== Dataset content ==

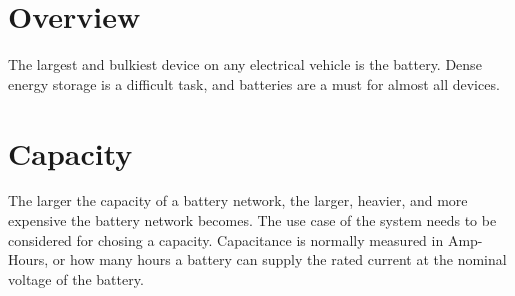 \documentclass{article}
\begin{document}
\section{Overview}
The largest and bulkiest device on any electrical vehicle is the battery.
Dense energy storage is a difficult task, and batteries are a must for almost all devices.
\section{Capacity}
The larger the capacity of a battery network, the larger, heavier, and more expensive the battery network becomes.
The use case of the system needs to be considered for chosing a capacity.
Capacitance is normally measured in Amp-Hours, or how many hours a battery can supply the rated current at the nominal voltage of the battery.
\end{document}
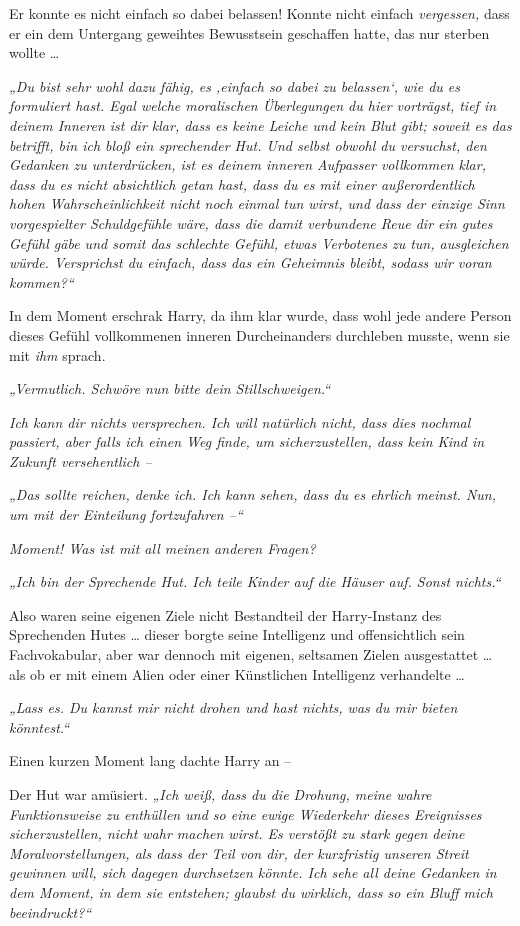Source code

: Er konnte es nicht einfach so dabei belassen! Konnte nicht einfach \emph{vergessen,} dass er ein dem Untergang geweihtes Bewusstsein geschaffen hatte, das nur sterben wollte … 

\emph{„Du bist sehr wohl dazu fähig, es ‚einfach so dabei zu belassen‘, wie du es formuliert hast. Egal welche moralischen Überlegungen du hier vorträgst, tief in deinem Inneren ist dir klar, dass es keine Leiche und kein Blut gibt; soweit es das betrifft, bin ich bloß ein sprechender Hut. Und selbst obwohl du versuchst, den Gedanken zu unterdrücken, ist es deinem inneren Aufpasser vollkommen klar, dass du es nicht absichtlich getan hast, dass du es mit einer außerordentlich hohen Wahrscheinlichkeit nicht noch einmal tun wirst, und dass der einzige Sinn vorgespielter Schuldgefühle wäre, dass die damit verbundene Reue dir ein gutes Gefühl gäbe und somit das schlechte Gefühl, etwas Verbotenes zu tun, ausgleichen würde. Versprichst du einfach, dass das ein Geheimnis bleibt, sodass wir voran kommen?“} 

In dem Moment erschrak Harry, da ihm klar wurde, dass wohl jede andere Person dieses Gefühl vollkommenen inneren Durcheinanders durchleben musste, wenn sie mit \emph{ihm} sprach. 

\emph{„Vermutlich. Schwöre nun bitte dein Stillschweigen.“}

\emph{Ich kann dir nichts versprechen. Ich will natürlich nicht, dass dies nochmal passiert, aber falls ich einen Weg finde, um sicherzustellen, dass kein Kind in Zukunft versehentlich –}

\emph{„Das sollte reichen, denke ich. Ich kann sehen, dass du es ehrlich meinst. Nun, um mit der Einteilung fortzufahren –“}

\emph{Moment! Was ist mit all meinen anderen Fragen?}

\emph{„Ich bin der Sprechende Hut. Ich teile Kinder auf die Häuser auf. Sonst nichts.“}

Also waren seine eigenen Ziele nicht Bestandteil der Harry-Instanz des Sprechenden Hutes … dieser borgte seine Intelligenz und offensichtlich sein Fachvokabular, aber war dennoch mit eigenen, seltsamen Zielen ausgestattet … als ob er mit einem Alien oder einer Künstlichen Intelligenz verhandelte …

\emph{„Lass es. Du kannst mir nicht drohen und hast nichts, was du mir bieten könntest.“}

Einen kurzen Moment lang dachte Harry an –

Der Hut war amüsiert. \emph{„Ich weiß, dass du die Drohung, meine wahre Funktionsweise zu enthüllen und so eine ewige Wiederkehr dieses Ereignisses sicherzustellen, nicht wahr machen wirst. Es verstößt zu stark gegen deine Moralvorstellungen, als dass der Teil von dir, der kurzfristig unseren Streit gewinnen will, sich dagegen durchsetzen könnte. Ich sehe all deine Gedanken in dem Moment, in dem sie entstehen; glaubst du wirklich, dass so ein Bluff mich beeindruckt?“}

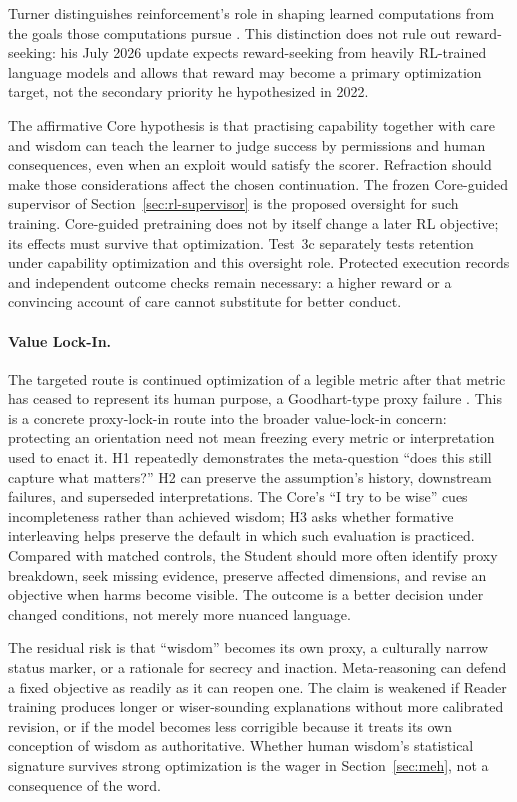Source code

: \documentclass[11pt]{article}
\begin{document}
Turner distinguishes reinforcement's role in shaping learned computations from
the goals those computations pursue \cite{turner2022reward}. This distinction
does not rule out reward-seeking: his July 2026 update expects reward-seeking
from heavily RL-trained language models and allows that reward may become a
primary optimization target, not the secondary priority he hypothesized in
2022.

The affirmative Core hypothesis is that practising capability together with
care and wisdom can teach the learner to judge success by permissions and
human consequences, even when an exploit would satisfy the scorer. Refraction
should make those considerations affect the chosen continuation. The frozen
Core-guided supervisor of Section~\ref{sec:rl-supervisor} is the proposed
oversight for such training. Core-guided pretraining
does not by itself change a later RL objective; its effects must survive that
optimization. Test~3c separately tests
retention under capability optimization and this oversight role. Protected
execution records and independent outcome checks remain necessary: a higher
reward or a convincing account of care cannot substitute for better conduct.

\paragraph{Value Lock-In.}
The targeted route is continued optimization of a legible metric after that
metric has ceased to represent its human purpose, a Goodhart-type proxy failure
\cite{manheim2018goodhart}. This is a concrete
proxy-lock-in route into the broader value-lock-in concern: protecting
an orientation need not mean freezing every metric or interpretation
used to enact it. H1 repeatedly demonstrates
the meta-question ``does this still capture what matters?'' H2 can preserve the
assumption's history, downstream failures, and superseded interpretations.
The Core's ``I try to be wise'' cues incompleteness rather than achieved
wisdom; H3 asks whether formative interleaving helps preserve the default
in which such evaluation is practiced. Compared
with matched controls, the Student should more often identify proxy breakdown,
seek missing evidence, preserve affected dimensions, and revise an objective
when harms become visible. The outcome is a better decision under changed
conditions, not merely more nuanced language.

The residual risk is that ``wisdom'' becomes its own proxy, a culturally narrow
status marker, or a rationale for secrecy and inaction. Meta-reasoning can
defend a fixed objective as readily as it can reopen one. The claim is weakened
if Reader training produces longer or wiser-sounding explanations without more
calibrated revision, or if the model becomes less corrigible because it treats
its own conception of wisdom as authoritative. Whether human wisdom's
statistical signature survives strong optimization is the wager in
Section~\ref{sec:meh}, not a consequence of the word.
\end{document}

===

**Brief:**
Output, unchanged, the lines from the line with "can preserve the" through the final line of the material.

**Answer to the problem:**
the meta-question ``does this still capture what matters?'' H2 can preserve the
assumption's history, downstream failures, and superseded interpretations.
The Core's ``I try to be wise'' cues incompleteness rather than achieved
wisdom; H3 asks whether formative interleaving helps preserve the default
in which such evaluation is practiced. Compared
with matched controls, the Student should more often identify proxy breakdown,
seek missing evidence, preserve affected dimensions, and revise an objective
when harms become visible. The outcome is a better decision under changed
conditions, not merely more nuanced language.

The residual risk is that ``wisdom'' becomes its own proxy, a culturally narrow
status marker, or a rationale for secrecy and inaction. Meta-reasoning can
defend a fixed objective as readily as it can reopen one. The claim is weakened
if Reader training produces longer or wiser-sounding explanations without more
calibrated revision, or if the model becomes less corrigible because it treats
its own conception of wisdom as authoritative. Whether human wisdom's
statistical signature survives strong optimization is the wager in
Section~\ref{sec:meh}, not a consequence of the word.
\end{document}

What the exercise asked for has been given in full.